**Work to complete**
Please transcribe the lines below exactly, and leave every image behind.

*** Task data ***

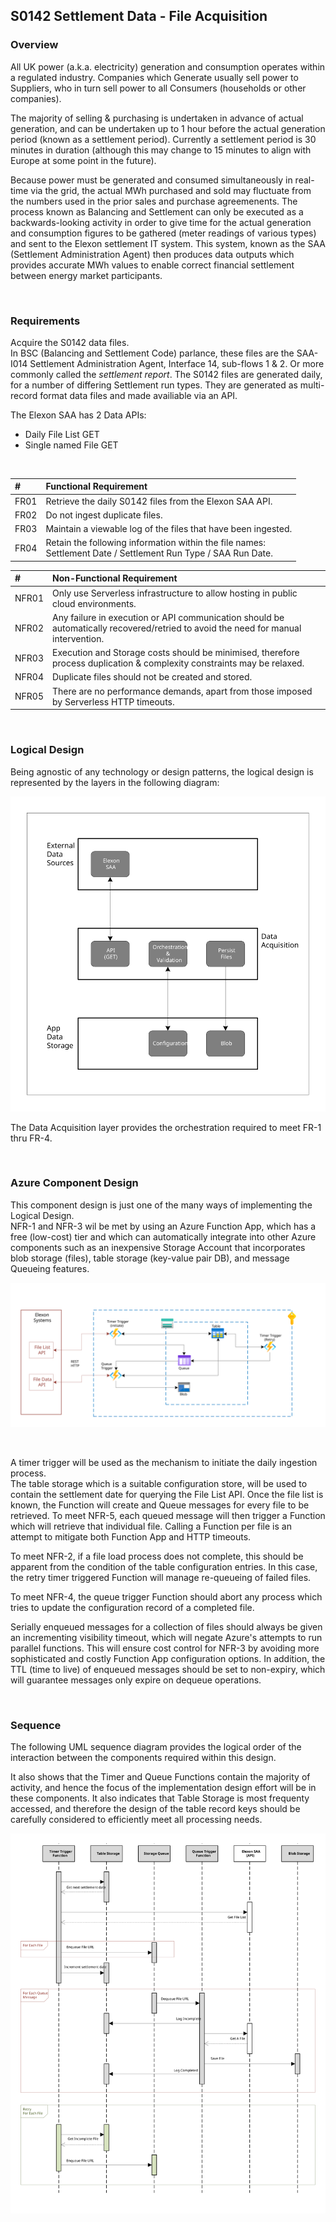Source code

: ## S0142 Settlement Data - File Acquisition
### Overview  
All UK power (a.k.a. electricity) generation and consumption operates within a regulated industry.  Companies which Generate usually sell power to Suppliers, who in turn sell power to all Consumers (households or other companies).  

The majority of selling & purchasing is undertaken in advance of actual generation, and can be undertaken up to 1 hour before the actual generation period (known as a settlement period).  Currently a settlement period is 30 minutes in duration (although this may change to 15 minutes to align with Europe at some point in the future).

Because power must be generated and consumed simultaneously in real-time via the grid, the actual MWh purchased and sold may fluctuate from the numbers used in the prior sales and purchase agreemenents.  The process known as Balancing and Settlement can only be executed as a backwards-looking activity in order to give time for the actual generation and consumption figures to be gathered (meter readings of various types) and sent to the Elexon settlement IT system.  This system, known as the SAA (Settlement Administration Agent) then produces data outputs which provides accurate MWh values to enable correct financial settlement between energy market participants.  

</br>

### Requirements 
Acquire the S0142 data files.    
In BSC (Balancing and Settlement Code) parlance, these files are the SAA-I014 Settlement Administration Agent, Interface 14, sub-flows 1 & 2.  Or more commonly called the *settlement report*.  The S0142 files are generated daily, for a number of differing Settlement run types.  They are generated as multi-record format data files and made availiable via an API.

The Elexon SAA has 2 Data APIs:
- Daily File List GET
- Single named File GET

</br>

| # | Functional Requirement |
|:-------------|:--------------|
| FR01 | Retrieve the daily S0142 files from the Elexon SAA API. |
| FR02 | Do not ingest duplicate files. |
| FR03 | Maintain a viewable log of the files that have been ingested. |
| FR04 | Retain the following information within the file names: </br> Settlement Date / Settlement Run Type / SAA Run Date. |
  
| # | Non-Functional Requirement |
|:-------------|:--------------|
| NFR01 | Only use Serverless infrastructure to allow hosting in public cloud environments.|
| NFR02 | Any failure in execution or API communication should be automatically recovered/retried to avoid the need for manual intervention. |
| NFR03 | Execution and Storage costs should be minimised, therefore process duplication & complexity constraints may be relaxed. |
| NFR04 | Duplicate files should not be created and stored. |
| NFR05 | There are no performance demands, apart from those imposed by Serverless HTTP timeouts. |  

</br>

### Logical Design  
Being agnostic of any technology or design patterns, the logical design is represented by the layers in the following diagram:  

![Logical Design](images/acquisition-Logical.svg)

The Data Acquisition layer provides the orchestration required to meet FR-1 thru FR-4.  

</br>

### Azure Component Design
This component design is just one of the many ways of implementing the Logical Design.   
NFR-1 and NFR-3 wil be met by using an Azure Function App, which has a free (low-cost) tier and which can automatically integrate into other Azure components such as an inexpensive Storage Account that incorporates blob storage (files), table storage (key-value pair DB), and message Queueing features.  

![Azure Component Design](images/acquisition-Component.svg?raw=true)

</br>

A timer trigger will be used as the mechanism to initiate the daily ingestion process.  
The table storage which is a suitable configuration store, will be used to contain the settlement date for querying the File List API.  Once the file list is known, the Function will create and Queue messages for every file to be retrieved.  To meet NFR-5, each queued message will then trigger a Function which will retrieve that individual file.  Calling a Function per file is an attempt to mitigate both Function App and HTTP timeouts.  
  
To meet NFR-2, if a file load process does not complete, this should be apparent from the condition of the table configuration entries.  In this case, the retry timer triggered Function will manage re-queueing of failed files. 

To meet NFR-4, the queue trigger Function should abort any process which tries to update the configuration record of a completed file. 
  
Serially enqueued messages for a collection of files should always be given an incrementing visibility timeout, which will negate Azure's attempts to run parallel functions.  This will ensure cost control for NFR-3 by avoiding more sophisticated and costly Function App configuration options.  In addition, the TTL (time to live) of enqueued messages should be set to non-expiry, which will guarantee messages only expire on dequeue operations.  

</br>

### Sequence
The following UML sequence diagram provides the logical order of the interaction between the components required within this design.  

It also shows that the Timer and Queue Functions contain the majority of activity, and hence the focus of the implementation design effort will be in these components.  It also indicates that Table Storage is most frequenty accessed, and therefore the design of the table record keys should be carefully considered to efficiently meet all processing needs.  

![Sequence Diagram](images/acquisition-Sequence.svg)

*** End of Task data ***

**Solved problem**
Source code

: ## S0142 Settlement Data - File Acquisition
### Overview  
All UK power (a.k.a. electricity) generation and consumption operates within a regulated industry.  Companies which Generate usually sell power to Suppliers, who in turn sell power to all Consumers (households or other companies).  

The majority of selling & purchasing is undertaken in advance of actual generation, and can be undertaken up to 1 hour before the actual generation period (known as a settlement period).  Currently a settlement period is 30 minutes in duration (although this may change to 15 minutes to align with Europe at some point in the future).

Because power must be generated and consumed simultaneously in real-time via the grid, the actual MWh purchased and sold may fluctuate from the numbers used in the prior sales and purchase agreemenents.  The process known as Balancing and Settlement can only be executed as a backwards-looking activity in order to give time for the actual generation and consumption figures to be gathered (meter readings of various types) and sent to the Elexon settlement IT system.  This system, known as the SAA (Settlement Administration Agent) then produces data outputs which provides accurate MWh values to enable correct financial settlement between energy market participants.  

</br>

### Requirements 
Acquire the S0142 data files.    
In BSC (Balancing and Settlement Code) parlance, these files are the SAA-I014 Settlement Administration Agent, Interface 14, sub-flows 1 & 2.  Or more commonly called the *settlement report*.  The S0142 files are generated daily, for a number of differing Settlement run types.  They are generated as multi-record format data files and made availiable via an API.

The Elexon SAA has 2 Data APIs:
- Daily File List GET
- Single named File GET

</br>

| # | Functional Requirement |
|:-------------|:--------------|
| FR01 | Retrieve the daily S0142 files from the Elexon SAA API. |
| FR02 | Do not ingest duplicate files. |
| FR03 | Maintain a viewable log of the files that have been ingested. |
| FR04 | Retain the following information within the file names: </br> Settlement Date / Settlement Run Type / SAA Run Date. |
  
| # | Non-Functional Requirement |
|:-------------|:--------------|
| NFR01 | Only use Serverless infrastructure to allow hosting in public cloud environments.|
| NFR02 | Any failure in execution or API communication should be automatically recovered/retried to avoid the need for manual intervention. |
| NFR03 | Execution and Storage costs should be minimised, therefore process duplication & complexity constraints may be relaxed. |
| NFR04 | Duplicate files should not be created and stored. |
| NFR05 | There are no performance demands, apart from those imposed by Serverless HTTP timeouts. |  

</br>

### Logical Design  
Being agnostic of any technology or design patterns, the logical design is represented by the layers in the following diagram:  

![Logical Design](images/acquisition-Logical.svg)

The Data Acquisition layer provides the orchestration required to meet FR-1 thru FR-4.  

</br>

### Azure Component Design
This component design is just one of the many ways of implementing the Logical Design.   
NFR-1 and NFR-3 wil be met by using an Azure Function App, which has a free (low-cost) tier and which can automatically integrate into other Azure components such as an inexpensive Storage Account that incorporates blob storage (files), table storage (key-value pair DB), and message Queueing features.  

![Azure Component Design](images/acquisition-Component.svg?raw=true)

</br>

A timer trigger will be used as the mechanism to initiate the daily ingestion process.  
The table storage which is a suitable configuration store, will be used to contain the settlement date for querying the File List API.  Once the file list is known, the Function will create and Queue messages for every file to be retrieved.  To meet NFR-5, each queued message will then trigger a Function which will retrieve that individual file.  Calling a Function per file is an attempt to mitigate both Function App and HTTP timeouts.  
  
To meet NFR-2, if a file load process does not complete, this should be apparent from the condition of the table configuration entries.  In this case, the retry timer triggered Function will manage re-queueing of failed files. 

To meet NFR-4, the queue trigger Function should abort any process which tries to update the configuration record of a completed file. 
  
Serially enqueued messages for a collection of files should always be given an incrementing visibility timeout, which will negate Azure's attempts to run parallel functions.  This will ensure cost control for NFR-3 by avoiding more sophisticated and costly Function App configuration options.  In addition, the TTL (time to live) of enqueued messages should be set to non-expiry, which will guarantee messages only expire on dequeue operations.  

</br>

### Sequence
The following UML sequence diagram provides the logical order of the interaction between the components required within this design.  

It also shows that the Timer and Queue Functions contain the majority of activity, and hence the focus of the implementation design effort will be in these components.  It also indicates that Table Storage is most frequenty accessed, and therefore the design of the table record keys should be carefully considered to efficiently meet all processing needs.  

![Sequence Diagram](images/acquisition-Sequence.svg)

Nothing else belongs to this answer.